Advanced Active Learning with Multiple Annotators#
Google Colab Note: If the notebook fails to run after installing the needed packages, try to restart the runtime (Ctrl + M) under Runtime -> Restart session.
Notebook Dependencies
Uncomment the following cell to install all dependencies for this tutorial.
[ ]:
# !pip install scikit-activeml[opt] torch torchvision tqdm
This notebook demonstrates how to use scikit-activeml to perform pool-based active learning when labels are provided by multiple, potentially unreliable annotators. We work on the handwritten digits dataset and simulate a small crowd of annotators with different noise patterns. We then compare a simple majority-vote baseline with a dedicated multi-annotator model that learns annotator performance (i.e., annotation accuracy) while querying new labels.
[2]:
import warnings
import matplotlib.pyplot as plt
import numpy as np
import torch
import torch.nn.functional as F
from sklearn.datasets import load_digits
from sklearn.model_selection import train_test_split
from skactiveml.classifier import SkorchClassifier
from skactiveml.classifier.multiannotator import (
AnnotMixClassifier,
CrowdLayerClassifier,
)
from skactiveml.pool import RandomSampling
from skactiveml.pool.multiannotator import SingleAnnotatorWrapper
from skactiveml.utils import MISSING_LABEL, is_labeled, majority_vote
from skorch.callbacks import LRScheduler
from torch import nn
from torch.optim import RAdam
from torch.optim.lr_scheduler import CosineAnnealingLR
from tqdm.auto import tqdm
# Global configuration
DEVICE = "cuda" if torch.cuda.is_available() else "cpu"
torch.manual_seed(0)
warnings.filterwarnings("ignore")
Data Preparation and Simulation of Multiple Annotators#
We start by loading the digits dataset and splitting it into training and test sets. Each image is scaled to the range ([0, 1]) and reshaped to match the input format expected by a small convolutional neural network. On top of the ground-truth training labels y_train we simulate five annotators with different reliability profiles:
some are almost perfect,
some are noisy, one struggles with a specific digit,
and another one is biased towards the majority class.

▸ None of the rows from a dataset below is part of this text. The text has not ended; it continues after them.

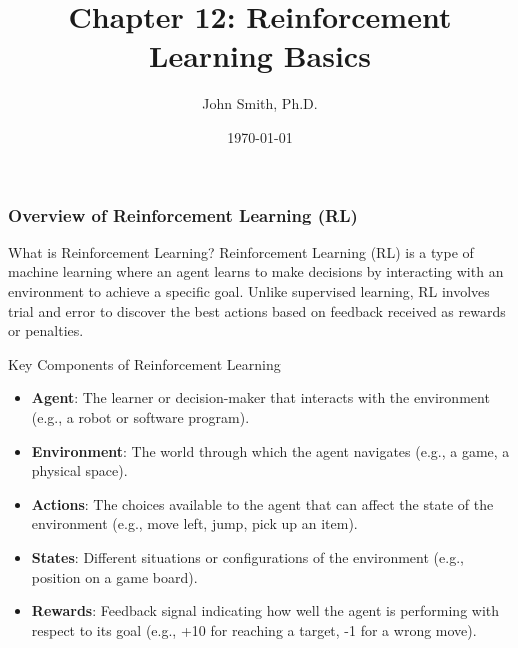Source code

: \documentclass[aspectratio=169]{beamer}
\title[Reinforcement Learning Basics]{Chapter 12: Reinforcement Learning Basics}
\author[J. Smith]{John Smith, Ph.D.}
\institute[University Name]{
  Department of Computer Science\\
  University Name\\
  \vspace{0.3cm}
  Email: email@university.edu\\
  Website: www.university.edu
}
\date{\today}
\begin{document}
\frame{\titlepage}

\begin{frame}[fragile]
    \titlepage
\end{frame}

\begin{frame}[fragile]
    \frametitle{Overview of Reinforcement Learning (RL)}

    \begin{block}{What is Reinforcement Learning?}
        Reinforcement Learning (RL) is a type of machine learning where an agent learns to make decisions by interacting with an environment to achieve a specific goal. 
        Unlike supervised learning, RL involves trial and error to discover the best actions based on feedback received as rewards or penalties.
    \end{block}
    
    \begin{block}{Key Components of Reinforcement Learning}
        \begin{itemize}
            \item \textbf{Agent}: The learner or decision-maker that interacts with the environment (e.g., a robot or software program).
            \item \textbf{Environment}: The world through which the agent navigates (e.g., a game, a physical space).
            \item \textbf{Actions}: The choices available to the agent that can affect the state of the environment (e.g., move left, jump, pick up an item).
            \item \textbf{States}: Different situations or configurations of the environment (e.g., position on a game board).
            \item \textbf{Rewards}: Feedback signal indicating how well the agent is performing with respect to its goal (e.g., +10 for reaching a target, -1 for a wrong move).
        \end{itemize}
    \end{block}
\end{frame}
\end{document}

The resulting matrix z_train has one column per annotator and serves as crowd labels for the multi-annotator models.
[3]:
# Load and preprocess the data
digits = load_digits()
X = digits.images[:, np.newaxis, :, :] / 16.0 # (n_samples, 1, 8, 8)
y = digits.target
classes = np.unique(y)
X_train, X_test, y_train, y_test = train_test_split(
X,
y,
test_size=0.5,
stratify=y,
random_state=42,
)
rng = np.random.default_rng(0)
n_samples = len(y_train)
classes = np.asarray(classes)
y_train = np.asarray(y_train)
def sample_noisy_labels(y_true, accuracy, rng):
"""Generate annotator labels with a given accuracy.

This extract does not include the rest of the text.